Tigers' leader Boyd setting optimistic tone
DETROIT -- The ball was a classic Miguel Cabrera swing from his younger healthier years, an opposite-field home run over the vast expanse of right-center field at Comerica Park. But unlike his other Detroit drives, it came off a teammate.
Matthew Boyd could’ve been kicking himself. But given the situation, what the home run means for the Tigers more than himself, his personality wouldn’t allow it.
“It's pretty awesome to see him going opposite field on a line drive on a heater up,” Boyd said after the Monday morning session of live batting practice. “I missed my spot and he punished it, and it's fun to see Miggy do that. And I know what I need to do to be better from that.”
The next morning, as Tigers pitching coach Rick Anderson talked with reporters, he had already spoken with Boyd.
“We talked this morning about a little thing we saw yesterday in his delivery,” Anderson said early Tuesday morning. “He works so hard at his trade, and he's never going to get cheated at what he does.”
When Anderson returned to Detroit last week for Summer Camp, he admittedly didn’t know what condition he’d find his pitching staff in. He knew that Boyd would be in good shape, but he didn’t know about everyone else. Like many pitching coaches around the Majors, Anderson thought he might be racing the calendar to get pitchers ready in a shortened training camp and might need innings-eaters in the bullpen.
“It's been really, really amazing to me what these guys have done,” Anderson said. “I mean, every one of them stayed in shape and kept throwing and it's been really impressive. I was thinking I'd have to come and start from step one like a normal spring and move from that, but they've all come in, in great shape. It has been very impressive.”
For at least part of that, Anderson can thank Boyd.
When some described the break as a test to get ready, Boyd called it an opportunity to get better. He not only practiced that philosophy, shipping his Rapsodo machine from his offseason home in Seattle to Detroit to help him work on his curveball, Boyd relayed that message to teammates. He kept in touch with Jordan Zimmermann, Daniel Norris and other returning starters to trade notes on how they were preparing.
He exchanged group texts with Casey Mize, Matt Manning, Tarik Skubal and Alex Faedo to see how they were handling the layoff.
“I heard Matt Boyd do an interview and he talked about we don’t get an opportunity after Spring Training to really go work on stuff, because we get thrown into a season,” Mize said Monday. “So it’s kind of been a unique opportunity.
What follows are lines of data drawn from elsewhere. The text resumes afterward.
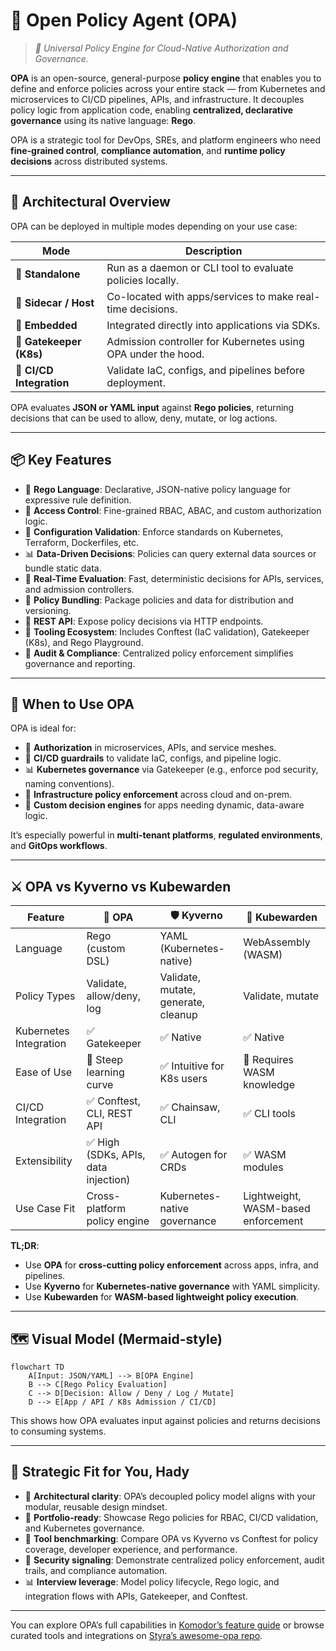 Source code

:# 🧠 Open Policy Agent (OPA)

> _📖 Universal Policy Engine for Cloud-Native Authorization and Governance._

**OPA** is an open-source, general-purpose **policy engine** that enables you to define and enforce policies across your entire stack — from Kubernetes and microservices to CI/CD pipelines, APIs, and infrastructure. It decouples policy logic from application code, enabling **centralized, declarative governance** using its native language: **Rego**.

OPA is a strategic tool for DevOps, SREs, and platform engineers who need **fine-grained control**, **compliance automation**, and **runtime policy decisions** across distributed systems.

---

## 🧠 Architectural Overview

OPA can be deployed in multiple modes depending on your use case:

| Mode                     | Description                                                   |
| ------------------------ | ------------------------------------------------------------- |
| 🧱 **Standalone**        | Run as a daemon or CLI tool to evaluate policies locally.     |
| 🔗 **Sidecar / Host**    | Co-located with apps/services to make real-time decisions.    |
| 🧩 **Embedded**          | Integrated directly into applications via SDKs.               |
| 🧠 **Gatekeeper (K8s)**  | Admission controller for Kubernetes using OPA under the hood. |
| 🧪 **CI/CD Integration** | Validate IaC, configs, and pipelines before deployment.       |

OPA evaluates **JSON or YAML input** against **Rego policies**, returning decisions that can be used to allow, deny, mutate, or log actions.

---

## 📦 Key Features

- 🧬 **Rego Language**: Declarative, JSON-native policy language for expressive rule definition.
- 🔐 **Access Control**: Fine-grained RBAC, ABAC, and custom authorization logic.
- 🧪 **Configuration Validation**: Enforce standards on Kubernetes, Terraform, Dockerfiles, etc.
- 📊 **Data-Driven Decisions**: Policies can query external data sources or bundle static data.
- 🔁 **Real-Time Evaluation**: Fast, deterministic decisions for APIs, services, and admission controllers.
- 🧰 **Policy Bundling**: Package policies and data for distribution and versioning.
- 📡 **REST API**: Expose policy decisions via HTTP endpoints.
- 🧩 **Tooling Ecosystem**: Includes Conftest (IaC validation), Gatekeeper (K8s), and Rego Playground.
- 📜 **Audit & Compliance**: Centralized policy enforcement simplifies governance and reporting.

---

## 🚀 When to Use OPA

OPA is ideal for:

- 🔐 **Authorization** in microservices, APIs, and service meshes.
- 🧪 **CI/CD guardrails** to validate IaC, configs, and pipeline logic.
- 📊 **Kubernetes governance** via Gatekeeper (e.g., enforce pod security, naming conventions).
- 🧰 **Infrastructure policy enforcement** across cloud and on-prem.
- 🧠 **Custom decision engines** for apps needing dynamic, data-aware logic.

It’s especially powerful in **multi-tenant platforms**, **regulated environments**, and **GitOps workflows**.

---

## ⚔️ OPA vs Kyverno vs Kubewarden

| Feature                | 🧠 **OPA**                           | 🛡️ **Kyverno**                      | 🧩 **Kubewarden**                   |
| ---------------------- | ------------------------------------ | ----------------------------------- | ----------------------------------- |
| Language               | Rego (custom DSL)                    | YAML (Kubernetes-native)            | WebAssembly (WASM)                  |
| Policy Types           | Validate, allow/deny, log            | Validate, mutate, generate, cleanup | Validate, mutate                    |
| Kubernetes Integration | ✅ Gatekeeper                        | ✅ Native                           | ✅ Native                           |
| Ease of Use            | 🔶 Steep learning curve              | ✅ Intuitive for K8s users          | 🔶 Requires WASM knowledge          |
| CI/CD Integration      | ✅ Conftest, CLI, REST API           | ✅ Chainsaw, CLI                    | ✅ CLI tools                        |
| Extensibility          | ✅ High (SDKs, APIs, data injection) | ✅ Autogen for CRDs                 | ✅ WASM modules                     |
| Use Case Fit           | Cross-platform policy engine         | Kubernetes-native governance        | Lightweight, WASM-based enforcement |

**TL;DR**:

- Use **OPA** for **cross-cutting policy enforcement** across apps, infra, and pipelines.
- Use **Kyverno** for **Kubernetes-native governance** with YAML simplicity.
- Use **Kubewarden** for **WASM-based lightweight policy execution**.

---

## 🗺️ Visual Model (Mermaid-style)

```mermaid
flowchart TD
    A[Input: JSON/YAML] --> B[OPA Engine]
    B --> C[Rego Policy Evaluation]
    C --> D[Decision: Allow / Deny / Log / Mutate]
    D --> E[App / API / K8s Admission / CI/CD]
```

This shows how OPA evaluates input against policies and returns decisions to consuming systems.

---

## 🧩 Strategic Fit for You, Hady

- 🧠 **Architectural clarity**: OPA’s decoupled policy model aligns with your modular, reusable design mindset.
- 📁 **Portfolio-ready**: Showcase Rego policies for RBAC, CI/CD validation, and Kubernetes governance.
- 🧪 **Tool benchmarking**: Compare OPA vs Kyverno vs Conftest for policy coverage, developer experience, and performance.
- 🔐 **Security signaling**: Demonstrate centralized policy enforcement, audit trails, and compliance automation.
- 📊 **Interview leverage**: Model policy lifecycle, Rego logic, and integration flows with APIs, Gatekeeper, and Conftest.

---

You can explore OPA’s full capabilities in [Komodor’s feature guide](https://komodor.com/learn/open-policy-agent-opa-features-use-cases-and-how-to-get-started/) or browse curated tools and integrations on [Styra’s awesome-opa repo](https://github.com/StyraOSS/awesome-opa).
We were at Spring Training competing, preparing for a season, but now everything gets shut down and we go back to our hometowns and try to prepare for what we don’t know what’s to come at the time.
“It’s cool, because we really got to work on the things that we didn’t like in Spring Training, the things that we did really well in Spring Training, and kind of hone in on those skills. And so I think that was one of my goals. I tried to make the curveball better and make the fastball command better, things that I didn’t like in Spring Training.”
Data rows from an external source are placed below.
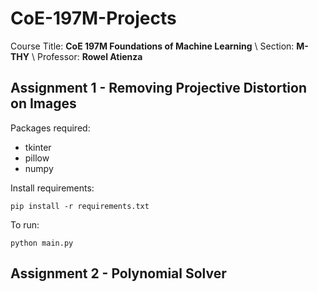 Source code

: # CoE-197M-Projects
Course Title: **CoE 197M Foundations of Machine Learning** \\
Section: **M-THY** \\
Professor: **Rowel Atienza**

## Assignment 1 - Removing Projective Distortion on Images

Packages required:
* tkinter
* pillow
* numpy

Install requirements:
```
pip install -r requirements.txt
```

To run:
```
python main.py
```

## Assignment 2 - Polynomial Solver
Said Anderson: “[Boyd] is focused and driven and he's a leader. There's a few instances during the course of a season, 'Hey, Matty, I can't get this one over here, will you help me out?' And he's like, 'I've got you.' He's a leader and whatnot, but he just wants to keep getting better and better and better and be the best, which is a good trait.”
As the Tigers’ rep for the MLB Players Association, Boyd also kept teammates updated to let them know when they felt close enough to some sort of resolution to begin ramping up their work from a bullpen session per week to two or three.
Boyd’s optimism -- on baseball, on the team, on pitching -- has seemingly carried over. For a team that lost 114 games last season, the 60-game schedule is short enough to foster the sense that something unusual could happen, including the Tigers getting off to a hot start and crashing the American League Central race.
“I don’t know what’s going to happen over 60 games,” Boyd said. “The good news is, nobody else does, either. We’re excited about that.”
At the same time, Boyd’s attitude has the potential to set a tone for how to get through the season. He has a health condition, having battled asthma since childhood. He also has a wife and kids that he wants to protect. When the plan for a season was announced, Boyd expressed confidence that teammates will protect themselves on and off the field, a sentiment he reiterated Monday with the release of the 2020 regular season schedule and road trips.
“We'll just take our precautions,” Boyd said. “That means for that hour on the plane that we're going to be around everybody, just keep the mask on. Keep the gloves on. There are ways to stay safe. If that means I'm not going to drink on the airplane or eat on the airplane, well that means I won't do that either. We'll eat when we land, or before [we take off].
“We've just got to adapt. There's no reason to dwell on the way things were, because they're not that way anymore. This is the new normal, and we've got to keep going forward.”